RECORDS SHOWN
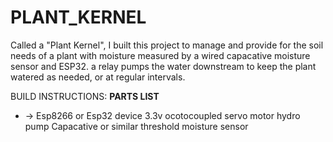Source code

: # PLANT_KERNEL
Called a "Plant Kernel", I built this project to manage and provide for the soil needs of a plant with moisture measured by a wired capacative moisture sensor and ESP32. a relay pumps the water downstream to keep the plant watered as needed, or at regular intervals.

BUILD INSTRUCTIONS:
 <b> PARTS LIST</b>
 <ul>
   <li>
     -> 
      Esp8266 or Esp32 device
      3.3v ocotocoupled servo motor
      hydro pump
      Capacative or similar threshold moisture sensor
   </li>


   
 </ul>
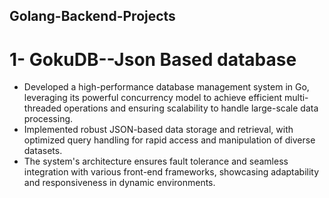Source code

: ## Golang-Backend-Projects

# 1- GokuDB--Json Based database 
 - Developed a high-performance database management system in Go, leveraging its powerful concurrency model to achieve efficient multi-threaded operations and ensuring scalability to handle large-scale data processing.
 - Implemented robust JSON-based data storage and retrieval, with optimized query handling for rapid access and manipulation of diverse datasets.
 - The system's architecture ensures fault tolerance and seamless integration with various front-end frameworks, showcasing adaptability and responsiveness in dynamic environments.







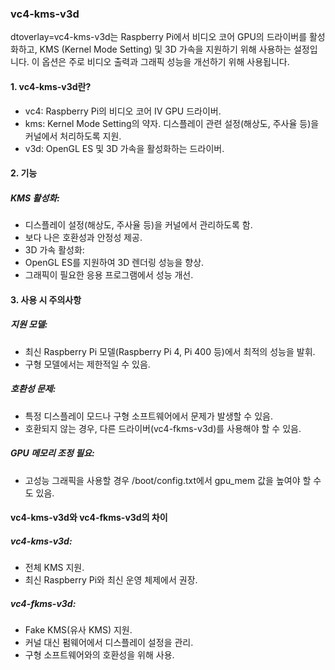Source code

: ### vc4-kms-v3d

dtoverlay=vc4-kms-v3d는 Raspberry Pi에서 비디오 코어 GPU의 드라이버를 활성화하고,
KMS (Kernel Mode Setting) 및 3D 가속을 지원하기 위해 사용하는 설정입니다. 
이 옵션은 주로 비디오 출력과 그래픽 성능을 개선하기 위해 사용됩니다.



#### 1. vc4-kms-v3d란?
- vc4: Raspberry Pi의 비디오 코어 IV GPU 드라이버.
- kms: Kernel Mode Setting의 약자. 디스플레이 관련 설정(해상도, 주사율 등)을 커널에서 처리하도록 지원.
- v3d: OpenGL ES 및 3D 가속을 활성화하는 드라이버.

#### 2. 기능

##### KMS 활성화:
- 디스플레이 설정(해상도, 주사율 등)을 커널에서 관리하도록 함.
- 보다 나은 호환성과 안정성 제공.
- 3D 가속 활성화:
- OpenGL ES를 지원하여 3D 렌더링 성능을 향상.
- 그래픽이 필요한 응용 프로그램에서 성능 개선.

#### 3. 사용 시 주의사항

##### 지원 모델:
- 최신 Raspberry Pi 모델(Raspberry Pi 4, Pi 400 등)에서 최적의 성능을 발휘.
- 구형 모델에서는 제한적일 수 있음.

##### 호환성 문제:
- 특정 디스플레이 모드나 구형 소프트웨어에서 문제가 발생할 수 있음.
- 호환되지 않는 경우, 다른 드라이버(vc4-fkms-v3d)를 사용해야 할 수 있음.

##### GPU 메모리 조정 필요:
- 고성능 그래픽을 사용할 경우 /boot/config.txt에서 gpu_mem 값을 높여야 할 수도 있음.


#### vc4-kms-v3d와 vc4-fkms-v3d의 차이
##### vc4-kms-v3d:
- 전체 KMS 지원.
- 최신 Raspberry Pi와 최신 운영 체제에서 권장.
##### vc4-fkms-v3d:
- Fake KMS(유사 KMS) 지원.
- 커널 대신 펌웨어에서 디스플레이 설정을 관리.
- 구형 소프트웨어와의 호환성을 위해 사용.

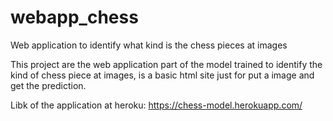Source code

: # webapp_chess
Web application to identify what kind is the chess pieces at images

This project are the web application part of the model trained to identify the kind of chess piece at images, is a basic html site just for put a image and get the prediction.

Libk of the application at heroku:
https://chess-model.herokuapp.com/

WHAT TO WORK ON
Treating the line with "- Implemented robust" as the last line to include, retype the records exactly from their first line, excluding pictures.

RESPONSE TO THE TASK
Source code

: # PLANT_KERNEL
Called a "Plant Kernel", I built this project to manage and provide for the soil needs of a plant with moisture measured by a wired capacative moisture sensor and ESP32. a relay pumps the water downstream to keep the plant watered as needed, or at regular intervals.

BUILD INSTRUCTIONS:
 <b> PARTS LIST</b>
 <ul>
   <li>
     -> 
      Esp8266 or Esp32 device
      3.3v ocotocoupled servo motor
      hydro pump
      Capacative or similar threshold moisture sensor
   </li>


   
 </ul>
Source code

: ## Golang-Backend-Projects

# 1- GokuDB--Json Based database 
 - Developed a high-performance database management system in Go, leveraging its powerful concurrency model to achieve efficient multi-threaded operations and ensuring scalability to handle large-scale data processing.
 - Implemented robust JSON-based data storage and retrieval, with optimized query handling for rapid access and manipulation of diverse datasets.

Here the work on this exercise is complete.